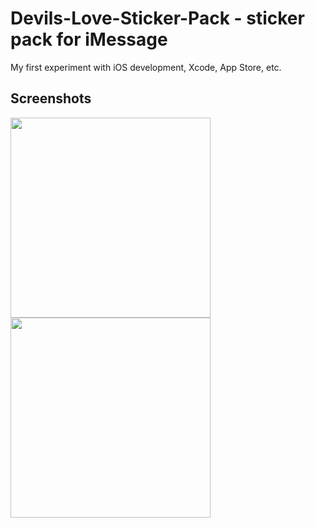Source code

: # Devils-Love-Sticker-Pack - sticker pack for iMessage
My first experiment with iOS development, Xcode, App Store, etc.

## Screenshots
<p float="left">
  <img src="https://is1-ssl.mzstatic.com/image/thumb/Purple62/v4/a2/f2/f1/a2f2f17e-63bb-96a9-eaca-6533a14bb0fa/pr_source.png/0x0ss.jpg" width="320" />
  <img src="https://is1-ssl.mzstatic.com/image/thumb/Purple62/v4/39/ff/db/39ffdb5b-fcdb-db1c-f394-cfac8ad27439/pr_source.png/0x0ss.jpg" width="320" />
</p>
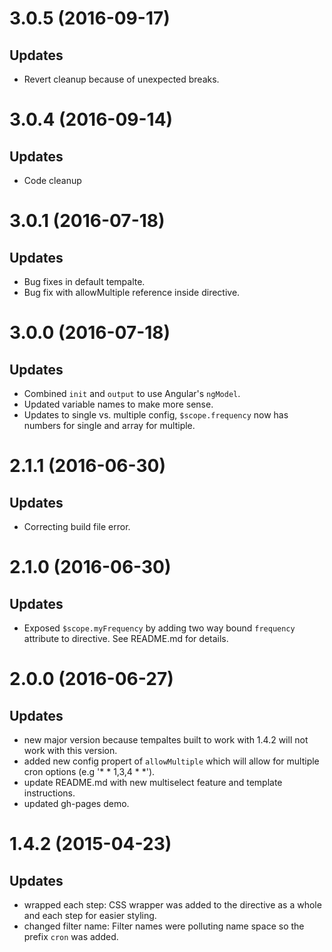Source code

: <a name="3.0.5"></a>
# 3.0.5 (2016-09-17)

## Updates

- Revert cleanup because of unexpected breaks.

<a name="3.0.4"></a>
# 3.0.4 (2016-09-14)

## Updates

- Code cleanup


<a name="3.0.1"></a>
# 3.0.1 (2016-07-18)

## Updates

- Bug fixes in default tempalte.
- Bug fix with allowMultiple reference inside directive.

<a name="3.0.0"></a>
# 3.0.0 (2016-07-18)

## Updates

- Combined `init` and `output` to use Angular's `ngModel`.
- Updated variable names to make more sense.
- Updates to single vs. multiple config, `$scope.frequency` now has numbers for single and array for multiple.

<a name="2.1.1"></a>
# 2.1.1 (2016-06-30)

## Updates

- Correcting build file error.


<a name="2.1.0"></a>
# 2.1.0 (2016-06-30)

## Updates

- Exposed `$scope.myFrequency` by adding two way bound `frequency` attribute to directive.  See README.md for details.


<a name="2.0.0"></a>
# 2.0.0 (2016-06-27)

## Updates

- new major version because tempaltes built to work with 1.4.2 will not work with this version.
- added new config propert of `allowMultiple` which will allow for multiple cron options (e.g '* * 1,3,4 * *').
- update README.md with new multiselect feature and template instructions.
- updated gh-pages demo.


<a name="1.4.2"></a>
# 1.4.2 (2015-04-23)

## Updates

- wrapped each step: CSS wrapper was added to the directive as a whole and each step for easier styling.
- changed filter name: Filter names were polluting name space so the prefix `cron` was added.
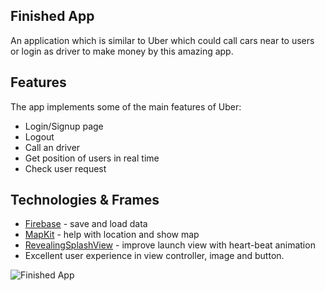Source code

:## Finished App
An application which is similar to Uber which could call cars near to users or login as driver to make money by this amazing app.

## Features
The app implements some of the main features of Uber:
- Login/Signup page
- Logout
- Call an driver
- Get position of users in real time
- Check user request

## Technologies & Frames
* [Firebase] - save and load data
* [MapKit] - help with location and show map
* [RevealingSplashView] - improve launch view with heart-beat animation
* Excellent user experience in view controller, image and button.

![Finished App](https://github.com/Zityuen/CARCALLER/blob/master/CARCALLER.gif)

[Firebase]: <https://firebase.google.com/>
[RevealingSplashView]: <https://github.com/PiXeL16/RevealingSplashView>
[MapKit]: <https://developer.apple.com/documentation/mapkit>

---+---

• _What is being asked_
Within the entries above, some lines may contain "will". Report how many, and nothing else.

• _Your response_
2